勝負は試合が終わるまで
確かにそこにあったはずだった。
つい5分前まで、勝利へのカウントダウンをしていた。
実況は「9回表が終わって、関学園が1点リード、大金星まであとアウト3つです!」と発していた。
9回裏の攻撃が、9番打者から始まる文理高校は、この大会の去年の優勝校だ。
マウンド上は、この決勝まで救援の仕事を全うしてきた3年生。
文理高校は9番がヒットで出塁し、1番の2年生はアウトになったが、2番が四球で繋いだ。
このままで終われない、3年生の意地だった。
左打席には3番打者。
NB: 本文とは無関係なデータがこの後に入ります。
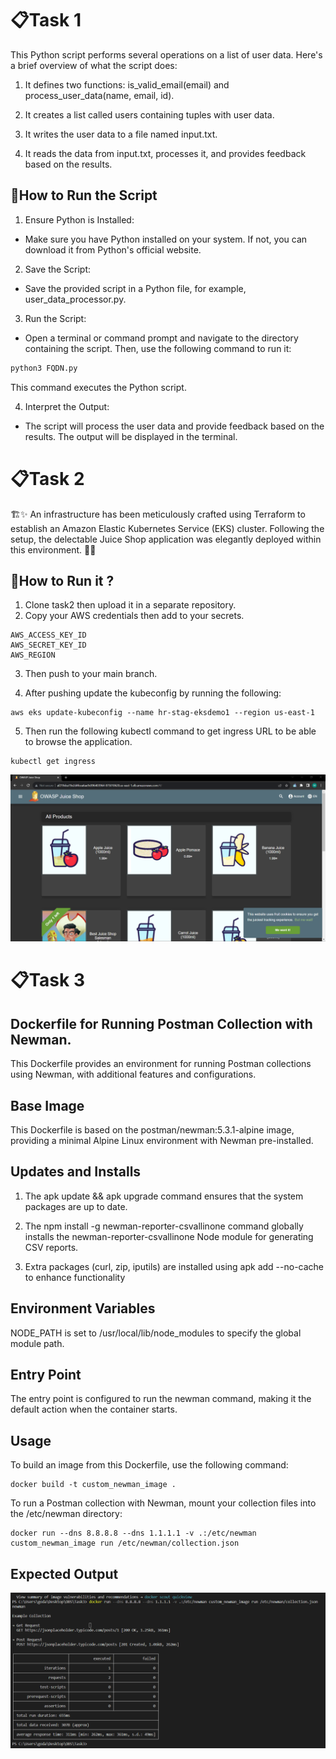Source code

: # 📋Task 1

This Python script performs several operations on a list of user data. Here's a brief overview of what the script does:

1. It defines two functions: is_valid_email(email) and process_user_data(name, email, id).

2. It creates a list called users containing tuples with user data.

3. It writes the user data to a file named input.txt.

4. It reads the data from input.txt, processes it, and provides feedback based on the results.

## 🚀How to Run the Script

1. Ensure Python is Installed:

 - Make sure you have Python installed on your system. If not, you can download it from Python's official website.

2. Save the Script:

- Save the provided script in a Python file, for example, user_data_processor.py.

3. Run the Script:

- Open a terminal or command prompt and navigate to the directory containing the script. Then, use the following command to run it:

```bash
python3 FQDN.py
```
This command executes the Python script.

4. Interpret the Output:

- The script will process the user data and provide feedback based on the results. The output will be displayed in the terminal.

#
# 📋Task 2
🏗️✨ An infrastructure has been meticulously crafted using Terraform to establish an Amazon Elastic Kubernetes Service (EKS) cluster. Following the setup, the delectable Juice Shop application was elegantly deployed within this environment. 🚀🌐

## 🚀How to Run it ?

1. Clone task2 then upload it in a separate repository.
2. Copy your AWS credentials then add to your secrets.
```
AWS_ACCESS_KEY_ID
AWS_SECRET_KEY_ID
AWS_REGION
```
3. Then push to your main branch.

4. After pushing update the kubeconfig by running the following:
```
aws eks update-kubeconfig --name hr-stag-eksdemo1 --region us-east-1
```

5. Then run the following kubectl command to get ingress URL to be able to browse the application.
```
kubectl get ingress
```
![Terraform Commands](Task2/Application_Page/Front-end.png)

#
# 📋Task 3

## Dockerfile for Running Postman Collection with Newman.
This Dockerfile provides an environment for running Postman collections using Newman, with additional features and configurations.

## Base Image
This Dockerfile is based on the postman/newman:5.3.1-alpine image, providing a minimal Alpine Linux environment with Newman pre-installed.

## Updates and Installs

1. The apk update && apk upgrade command ensures that the system packages are up to date.

2. The npm install -g newman-reporter-csvallinone command globally installs the newman-reporter-csvallinone Node module for generating CSV reports.

3. Extra packages (curl, zip, iputils) are installed using apk add --no-cache to enhance functionality

## Environment Variables
NODE_PATH is set to /usr/local/lib/node_modules to specify the global module path.

## Entry Point
The entry point is configured to run the newman command, making it the default action when the container starts.

## Usage
To build an image from this Dockerfile, use the following command:
```
docker build -t custom_newman_image .
```
To run a Postman collection with Newman, mount your collection files into the /etc/newman directory:
```
docker run --dns 8.8.8.8 --dns 1.1.1.1 -v .:/etc/newman custom_newman_image run /etc/newman/collection.json
```
## Expected Output

![Terraform Commands](Task3/output.png)



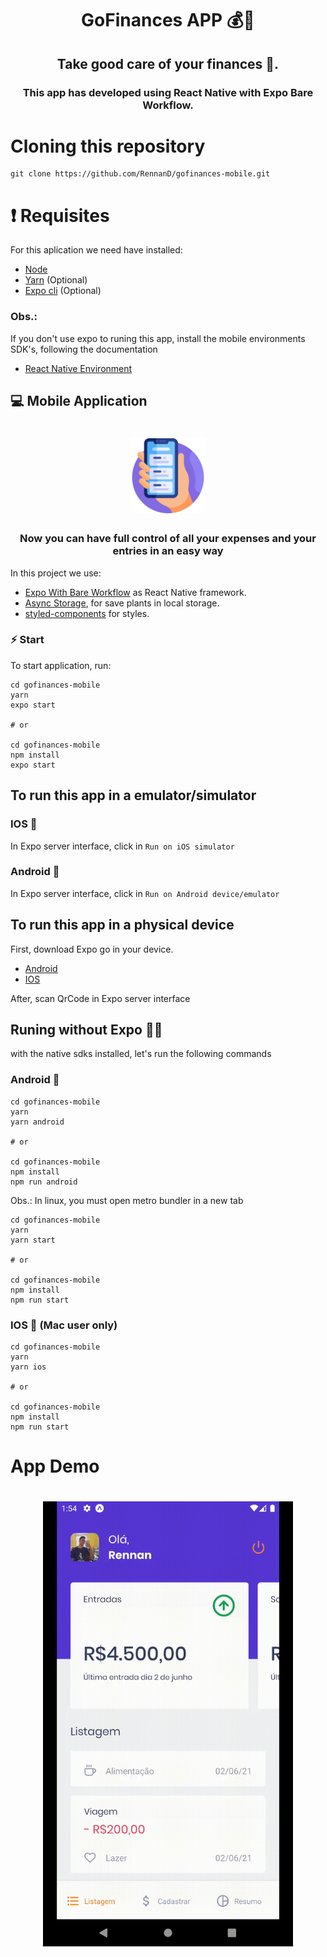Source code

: <!-- <h1 align="center" >
    <img src="./.github/logo.png" width = "240px">
</h1> -->

<h1 align="center"> GoFinances APP 💰💜 </h1>

<h2 align="center"> 
  Take good care of your finances 🤑.
</h2>

<h3 align="center">
  This app has developed using React Native with Expo Bare Workflow.
</h3>

# Cloning this repository

```
git clone https://github.com/RennanD/gofinances-mobile.git
```

# ❗️ Requisites

For this aplication we need have installed:

- [Node](https://nodejs.org/en/)
- [Yarn](https://yarnpkg.com/lang/en/) (Optional)
- [Expo cli](https://docs.expo.io/get-started/installation/) (Optional)

### Obs.:
If you don't use expo to runing this app, install the mobile environments
SDK's, following the documentation

- [React Native Environment](https://react-native.rocketseat.dev/)

## 💻 Mobile Application

<h1 align="center">
  <img alt="WebApp" src="./.github/smartphone.svg" width = "120px">
</h1>

<h3 align="center">
  Now you can have full control of all your expenses and your entries in an easy way
</h3>

<p>
  In this project we use:
</p>

- [Expo With Bare Workflow](https://docs.expo.io/bare/exploring-bare-workflow/) as React Native framework.
- [Async Storage](https://react-native-async-storage.github.io/async-storage/docs/install/), for save plants in local storage.
- [styled-components](https://styled-components.com/) for styles.


### ⚡️ Start

To start application, run:

```
cd gofinances-mobile
yarn
expo start

# or

cd gofinances-mobile
npm install
expo start
```
## To run this app in a emulator/simulator

### IOS 🍎

In Expo server interface, click in `Run on iOS simulator`

### Android 👾

In Expo server interface, click in `Run on Android device/emulator`

## To run this app in a physical device

First, download Expo go in your device.
  - [Android](https://play.google.com/store/apps/details?id=host.exp.exponent&hl=pt_BR&gl=US)
  - [IOS](https://apps.apple.com/br/app/expo-go/id982107779)

After, scan QrCode in Expo server interface

## Runing without Expo 🍎👾

with the native sdks installed, let's run the following commands

### Android 👾
```
cd gofinances-mobile
yarn
yarn android

# or

cd gofinances-mobile
npm install
npm run android
```

Obs.: In linux, you must open metro bundler in a new tab

```
cd gofinances-mobile
yarn
yarn start

# or

cd gofinances-mobile
npm install
npm run start
```

### IOS 👾 (Mac user only)
```
cd gofinances-mobile
yarn
yarn ios

# or

cd gofinances-mobile
npm install
npm run start
```

# App Demo 


<h1 align="center">
  <img alt = "The app" src = "./.github/gofinances.gif" width = "400px" />
</h1>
ここまでノーヒットで、前の打席では三振。心底悔しがった。
バットを振らず、2球待った。
3球目、快音が響く。静寂が生まれた。
球場のみんなが、高々と上がった打球を追う。
守る関学園のライトが、頭上を見上げ、諦めた。
サヨナラ スリーランホームラン。
マウンドの投手は号泣している。
また、ネクストバッターズサークルの4番打者 文理高校の主将も号泣していた。
三振して悔しがっていた3番打者の彼に
「まだチャンスはある」と語ったのは、主将だった。
この一言がなかったら、どういう結果だっただろう。答えは分からないが、主将の言葉は効いたのだろう。
2年連続優勝は、実に28年ぶりの事だった。
あのホームランは、野球の怖さを現し、そして重い重い歴史の扉を開いたのだ。